Take a look at the program below. We have a void function named favorite_animal() and main() with a few statements inside.

#include <iostream>

std::string sea_animal = "manatee";

void favorite_animal(std::string best_animal) {

  std::string animal = best_animal;
  std::cout << "Best animal: " << animal << "\n";

}

int main() {

  favorite_animal("jaguar");

  std::cout << sea_animal << "\n";
  std::cout << animal << "\n";

}

When this program is compiled and executed, sea_animal will print, but animal won’t. Why do you think that’s the case?

Scope is the region of code that can access or view a given element.

Variables defined in global scope are accessible throughout the program.
Variables defined in a function have local scope and are only accessible inside the function.

sea_animal was defined in global scope at the top of the program, outside of main().

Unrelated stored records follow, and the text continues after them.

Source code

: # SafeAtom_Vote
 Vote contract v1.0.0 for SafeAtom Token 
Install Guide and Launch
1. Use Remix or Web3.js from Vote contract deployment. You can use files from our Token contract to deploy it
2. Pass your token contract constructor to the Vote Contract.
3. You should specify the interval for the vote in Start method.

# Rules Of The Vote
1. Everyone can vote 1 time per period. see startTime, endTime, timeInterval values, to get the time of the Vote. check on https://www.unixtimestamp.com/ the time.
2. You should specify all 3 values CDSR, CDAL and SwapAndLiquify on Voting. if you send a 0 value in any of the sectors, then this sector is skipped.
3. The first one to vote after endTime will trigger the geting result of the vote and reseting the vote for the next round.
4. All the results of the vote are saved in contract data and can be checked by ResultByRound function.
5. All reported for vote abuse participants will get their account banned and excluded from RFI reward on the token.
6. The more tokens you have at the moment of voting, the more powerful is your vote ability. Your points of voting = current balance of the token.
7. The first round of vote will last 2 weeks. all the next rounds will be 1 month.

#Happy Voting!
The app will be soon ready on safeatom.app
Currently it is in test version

So sea_animal is defined everywhere in the program.

Because animal was only defined within favorite_animal() and not returned, it is not accessible to the rest of the program.

Instructions

If you run the code, you can print secret_knowledge right in main() without entering the passcode. Yikes!

Only people who enter the correct passcode should have access to that knowledge.

Move secret_knowledge into local scope so that it only prints from the function call when the correct code is entered.

Nice work! Now it’s time to get rid of that error.

Delete the line in main() that prints secret_knowledge directly without doing any math and keep the enter_code(0310);.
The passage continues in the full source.